Some three hours later in Moscow, the proposal was presented to the world's public--the audience at which it was largely aimed--in typical Soviet fashion. The anchorman on the nightly newscast Vremya (Time), his face expressionless, picked up a sheaf of papers and announced, with no more emotion than he might have used to present a weather report, that he had a "statement by the General Secretary of the Communist Party." Then he droned on for half an hour as the news agency TASS distributed the statement around the world.

As many Soviet and American leaders had done before, Gorbachev called for total elimination of nuclear missiles, warheads, bombs and other weapons from the planet. But this was not presented as a vague goal for the future; he proposed a fairly detailed, three-stage timetable culminating at the end of the century. He also offered tantalizing hints about ways to break specific deadlocks. If his plan is adopted, Gorbachev grandly concluded, "by the end of 1999 there will be no nuclear weapons on earth."

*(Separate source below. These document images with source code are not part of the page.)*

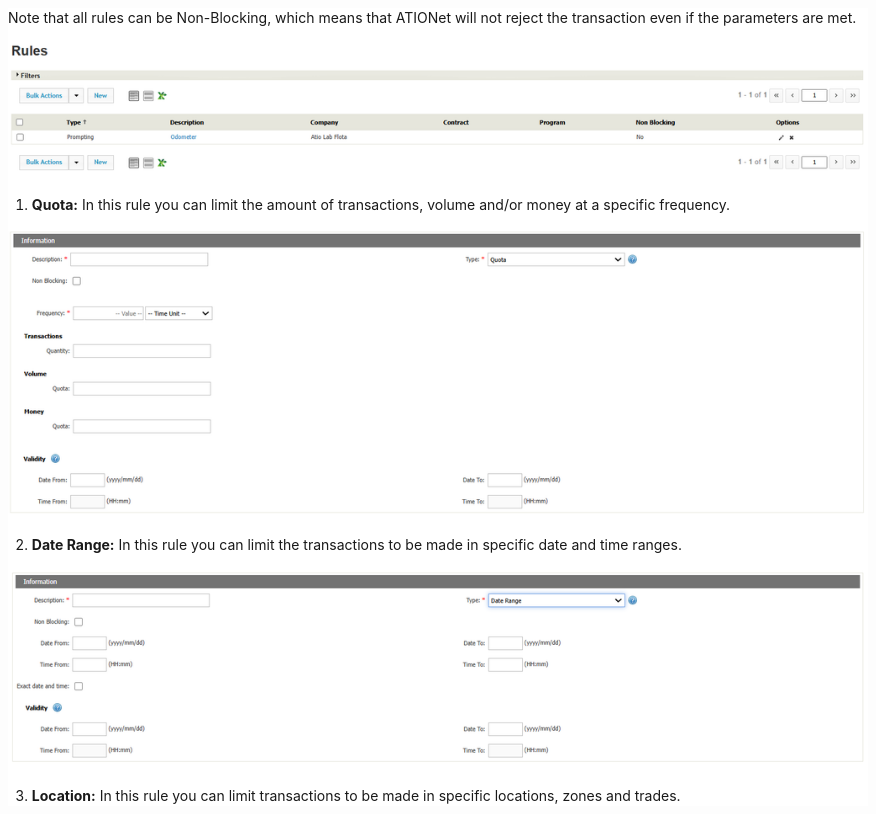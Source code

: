 Note that all rules can be Non-Blocking, which means that ATIONet will not reject the transaction even if the parameters are met.

![Rules menu](https://github.com/Ationet/ationetdocs/blob/master/Content/Images/User%20Manual%20ATIONet/Fleets/Rules%20menu.PNG)

1. **Quota:** In this rule you can limit the amount of transactions, volume and/or money at a specific frequency.

![Rule (Quota)](https://github.com/Ationet/ationetdocs/blob/master/Content/Images/User%20Manual%20ATIONet/Fleets/Rule%20(Quota).PNG)

2. **Date Range:** In this rule you can limit the transactions to be made in specific date and time ranges.

![Rule (Date Range)](https://github.com/Ationet/ationetdocs/blob/master/Content/Images/User%20Manual%20ATIONet/Fleets/Rule%20(Date%20Range).PNG)

3. **Location:** In this rule you can limit transactions to be made in specific locations, zones and trades.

Propaganda? Certainly, and very skillful propaganda too. Both its grand vision and many of its specifics are clearly designed to win Moscow public support in Western Europe and around the world while allow in to retain certain strategic advantages. The plan has a Grammsky-Rudsky appeal, decreeing a timetable for eliminating nuclear weapons the way the Gramm-Rudman Act has decreed a timetable for eliminating the U.S. budget deficit. As with Gramm-Rudman, the cuts proposed by Gorbachev seem to have an easy and automatic simplicity, but the plan ignores the hard and complex choices that will have to be made down the road to preserve the delicate nuclear balance. Indeed, the initial reductions in strategic weapons would tilt the balance dangerously in the Soviets' favor. In addition, the whole scheme appears to hang on a condition that Gorbachev knows Reagan resists: U.S. abandonment of the Strategic Defense Initiative, or Star Wars, whose goal is to develop a defensive shield against nuclear missiles.